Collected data
====
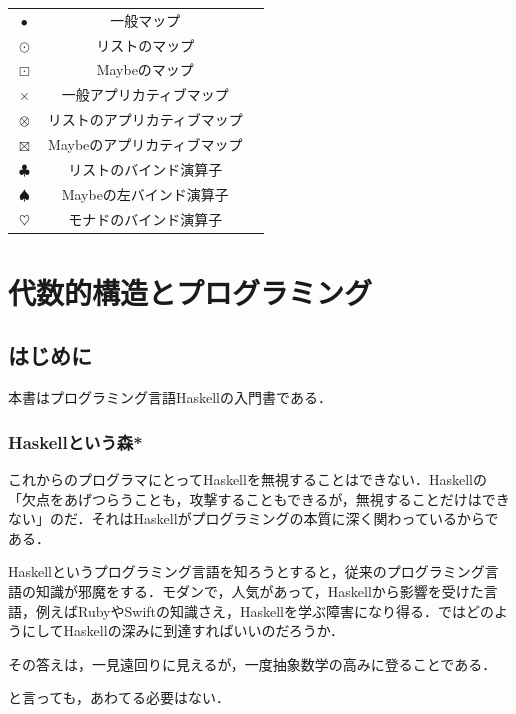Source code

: \documentclass[a4paper]{jsbook}
\newcommand{\programminglanguage}[1]{\textsf{#1}}
\newcommand{\haskell}{\programminglanguage{Haskell}}
\newcommand{\ruby}{\programminglanguage{Ruby}}
\newcommand{\swift}{\programminglanguage{Swift}}
\newenvironment{leader}{\begingroup}{\endgroup}
\newcommand{\mUnitWith}[1]{\langle\!\langle#1\rangle\!\rangle}
\DeclareMathOperator{\mMap}{\bullet}
\DeclareMathOperator{\mMapList}{\odot}
\DeclareMathOperator{\mMapMaybe}{\boxdot}
\DeclareMathOperator{\mAMap}{\times}
\DeclareMathOperator{\mAMapList}{\otimes}
\DeclareMathOperator{\mAMapMaybe}{\boxtimes}
\DeclareMathOperator{\mBindList}{\clubsuit}%
\DeclareMathOperator{\mBindMaybe}{\spadesuit}%
\DeclareMathOperator{\mBind}{\heartsuit}%
\begin{document}
\begin{table}[p]
\begin{center}
\begin{tabular}{||c|c|c||}
\hline
$\mMap$&一般マップ&\\
$\mMapList$&リストのマップ&\\
$\mMapMaybe$&Maybeのマップ&\\
\hline
$\mAMap$&一般アプリカティブマップ&\\
$\mAMapList$&リストのアプリカティブマップ&\\
$\mAMapMaybe$&Maybeのアプリカティブマップ&\\
\hline
$\mBindList$&リストのバインド演算子&\\
$\mBindMaybe$&Maybeの左バインド演算子&\\
$\mBind$&モナドのバインド演算子&\\
\hline
\end{tabular}
\end{center}
\end{table}

\part{代数的構造とプログラミング}

\chapter{はじめに}

\begin{leader}
本書はプログラミング言語\haskell の入門書である．
\end{leader}

\section{\haskell という森*}

これからのプログラマにとって\haskell を無視することはできない．\haskell の「欠点をあげつらうことも，攻撃することもできるが，無視することだけはできない」のだ．それは\haskell がプログラミングの本質に深く関わっているからである．

\haskell というプログラミング言語を知ろうとすると，従来のプログラミング言語の知識が邪魔をする．モダンで，人気があって，\haskell から影響を受けた言語，例えば\ruby や\swift の知識さえ，\haskell を学ぶ障害になり得る．ではどのようにして\haskell の深みに到達すればいいのだろうか．

その答えは，一見遠回りに見えるが，一度抽象数学の高みに登ることである．

と言っても，あわてる必要はない．
\end{document}
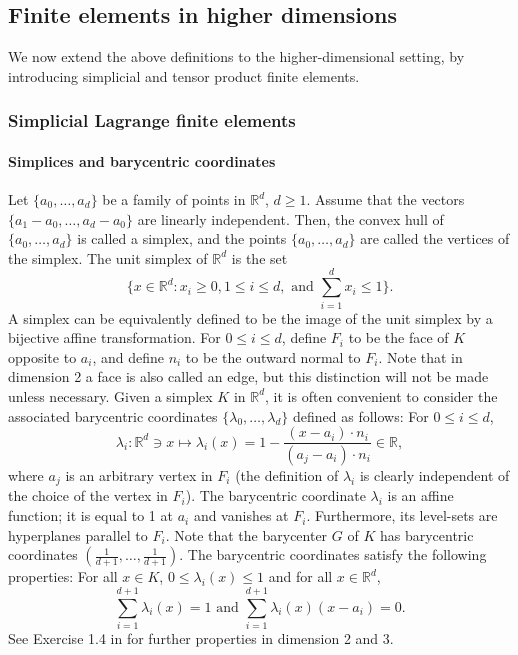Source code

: \documentclass{article}
\begin{document}
\subsection{Finite elements in higher dimensions}
We now extend the above definitions to the higher-dimensional setting, by introducing simplicial and tensor product finite elements.
\subsubsection{Simplicial Lagrange finite elements}
\paragraph{Simplices and barycentric coordinates} Let $\{a_0, \dots, a_d\}$ be a family of points in $\mathbb{R}^d$, $d \ge 1$. Assume that the vectors $\{a_1 - a_0, \dots, a_d - a_0\}$ are linearly independent. Then, the convex hull of $\{a_0, \dots, a_d\}$ is called a simplex, and the points $\{a_0, \dots, a_d\}$ are called the vertices of the simplex. The unit simplex of $\mathbb{R}^d$ is the set
$$ \{x \in \mathbb{R}^d: x_i \ge 0, 1 \le i \le d, \text{ and } \sum_{i=1}^d x_i \le 1 \}. $$
A simplex can be equivalently defined to be the image of the unit simplex by a bijective affine transformation. For $0 \le i \le d$, define $F_i$ to be the face of $K$ opposite to $a_i$, and define $n_i$ to be the outward normal to $F_i$. Note that in dimension 2 a face is also called an edge, but this distinction will not be made unless necessary.
Given a simplex $K$ in $\mathbb{R}^d$, it is often convenient to consider the associated barycentric coordinates $\{\lambda_0, \dots, \lambda_d\}$ defined as follows: For $0 \le i \le d$,
\begin{equation*}\label{eq:barycentric_coords}
    \lambda_i: \mathbb{R}^d \ni x \mapsto \lambda_i(x) = 1 - \frac{(x - a_i) \cdot n_i}{(a_j - a_i) \cdot n_i} \in \mathbb{R},
\end{equation*}
where $a_j$ is an arbitrary vertex in $F_i$ (the definition of $\lambda_i$ is clearly independent of the choice of the vertex in $F_i$). The barycentric coordinate $\lambda_i$ is an affine function; it is equal to 1 at $a_i$ and vanishes at $F_i$. Furthermore, its level-sets are hyperplanes parallel to $F_i$. Note that the barycenter $G$ of $K$ has barycentric coordinates $(\frac{1}{d+1}, \dots, \frac{1}{d+1})$. The barycentric coordinates satisfy the following properties: For all $x \in K$, $0 \le \lambda_i(x) \le 1$ and for all $x \in \mathbb{R}^d$,
$$ \sum_{i=1}^{d+1} \lambda_i(x) = 1 \text{ and } \sum_{i=1}^{d+1} \lambda_i(x) (x - a_i) = 0. $$
See Exercise 1.4 in \cite{ern2004theory} for further properties in dimension 2 and 3.
\end{document}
====
(What is being asked)
Whenever the word "higher" shows up in a line of the entries above, copy that line.

(Response area)
\subsection{Finite elements in higher dimensions}
We now extend the above definitions to the higher-dimensional setting, by introducing simplicial and tensor product finite elements.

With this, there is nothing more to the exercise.